The aim of the project organized by Professor Dr Unal Kılıç is to produce fattening cattle and milk producing animals, in a healthy and efficient manner. He explained, “We are investigating the effect of baits on the workplace.” The wireless sensors put into the cattle, which can be controlled remotely, are said to lead to more efficient production and will ensure that the scope of the project can be controlled successfully.
Professor Kılıç emphasized that they are evaluating the feeding behaviors of animals fed with sensors, he explained that, “Temperature stress, acid formation by measuring the rumen temperature, sickness, chilling time, water drinking behavior, stress, animal health and rumen pressure,” are all monitored closely.
The sensors are battery operated and last for 2.5 to three years. The battery-operated method ensures that the user knows how the animals consumed feeds, and how they affected the feeding pattern of the animals. “We have installed remote controlled wireless sensors in the workbenches of some bovine animals in different areas in the project.
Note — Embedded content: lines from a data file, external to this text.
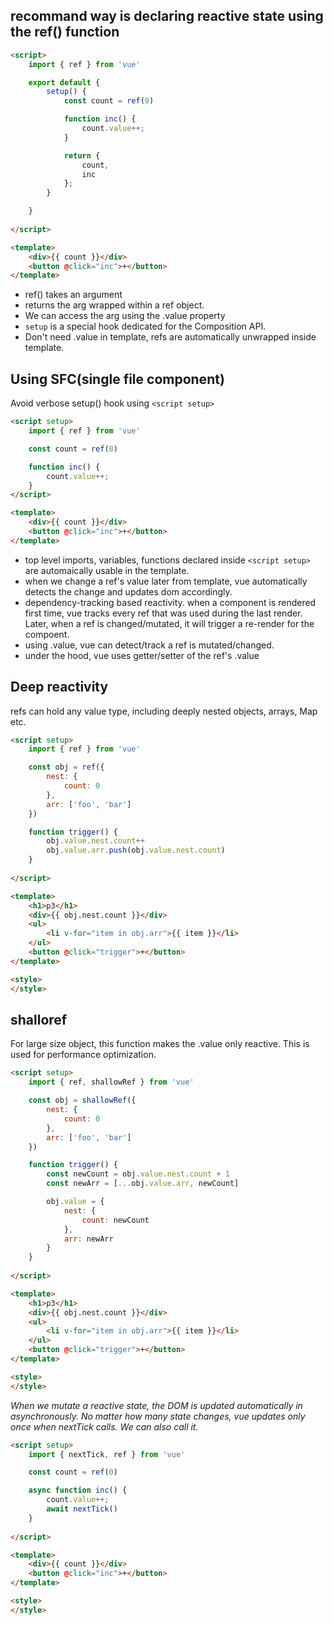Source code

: ## recommand way is declaring reactive state using the ref() function
```html
<script>
    import { ref } from 'vue'

    export default {
        setup() {
            const count = ref(0)

            function inc() {
                count.value++;
            }

            return {
                count,
                inc
            };
        }

    }
    
</script>

<template>
    <div>{{ count }}</div>
    <button @click="inc">+</button>
</template>
```
* ref() takes an argument
* returns the arg wrapped within a ref object.
* We can access the arg using the .value property
* `setup` is a special hook dedicated for the Composition API.
* Don't need .value in template, refs are automatically unwrapped inside template.

## Using SFC(single file component)
Avoid verbose setup() hook using `<script setup>`
```html
<script setup>
    import { ref } from 'vue'

    const count = ref(0)

    function inc() {
        count.value++;
    }
</script>

<template>
    <div>{{ count }}</div>
    <button @click="inc">+</button>
</template>
```
* top level imports, variables, functions declared inside `<script setup>` are automaically usable in the template.
* when we change a ref's value later from template, vue automatically detects the  change and updates dom accordingly.
* dependency-tracking based reactivity. when a component is rendered first time, vue tracks every ref that was used during the last render. Later, when a ref is changed/mutated, it will trigger a re-render for the compoent.
* using .value, vue can detect/track a ref is mutated/changed.
* under the hood, vue uses getter/setter of the ref's .value

## Deep reactivity
refs can hold any value type, including deeply nested objects, arrays, Map etc.
```html
<script setup>
    import { ref } from 'vue'

    const obj = ref({
        nest: {
            count: 0
        },
        arr: ['foo', 'bar']
    })

    function trigger() {
        obj.value.nest.count++
        obj.value.arr.push(obj.value.nest.count)
    }
    
</script>

<template>
    <h1>p3</h1>
    <div>{{ obj.nest.count }}</div>
    <ul>
        <li v-for="item in obj.arr">{{ item }}</li>
    </ul>
    <button @click="trigger">+</button>
</template>

<style>
</style>
```

## shalloref
For large size object, this function makes the .value only reactive. This is used for performance optimization.
```html
<script setup>
    import { ref, shallowRef } from 'vue'

    const obj = shallowRef({
        nest: {
            count: 0
        },
        arr: ['foo', 'bar']
    })

    function trigger() {
        const newCount = obj.value.nest.count + 1
        const newArr = [...obj.value.arr, newCount]

        obj.value = {
            nest: {
                count: newCount
            },
            arr: newArr
        }
    }
    
</script>

<template>
    <h1>p3</h1>
    <div>{{ obj.nest.count }}</div>
    <ul>
        <li v-for="item in obj.arr">{{ item }}</li>
    </ul>
    <button @click="trigger">+</button>
</template>

<style>
</style>
```

*When we mutate a reactive state, the DOM is updated automatically in asynchronously. No matter how many state changes, vue updates only once when nextTick calls. We can also call it.*

```html
<script setup>
    import { nextTick, ref } from 'vue'

    const count = ref(0)

    async function inc() {
        count.value++;
        await nextTick()
    }
    
</script>

<template>
    <div>{{ count }}</div>
    <button @click="inc">+</button>
</template>

<style>
</style>
```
We are investigating what kind of effect they have on the birds after consuming the feed given to the fattening animals.”
“Which feeds are more beneficial to the animals – and which ones are improving the acid environment. We will ensure that fattening and dairy animals will be raised more healthily and efficiently with wireless rumen sensors,”
Professor Kılıç enlightened. The information is obtained from the sensors within 30 meters of the dispensers.
“ We place the sensor approaching at least as close as 30 meters from the mobile phone, or to receive information on a special software we install on computers. “
The information highlights how much of the feed the animals have consumed, and consequently how much has created acidic media. Then how have these results affected the pH, the feed consumption and the pH of the rumen.
“We receive this every information every 15 minutes via the sensors. This means that we are aware how effective the feed is for the milk or meat production animals. They also help identify mycotoxin poisoning in the animals,” Professor Kılıç summarizes.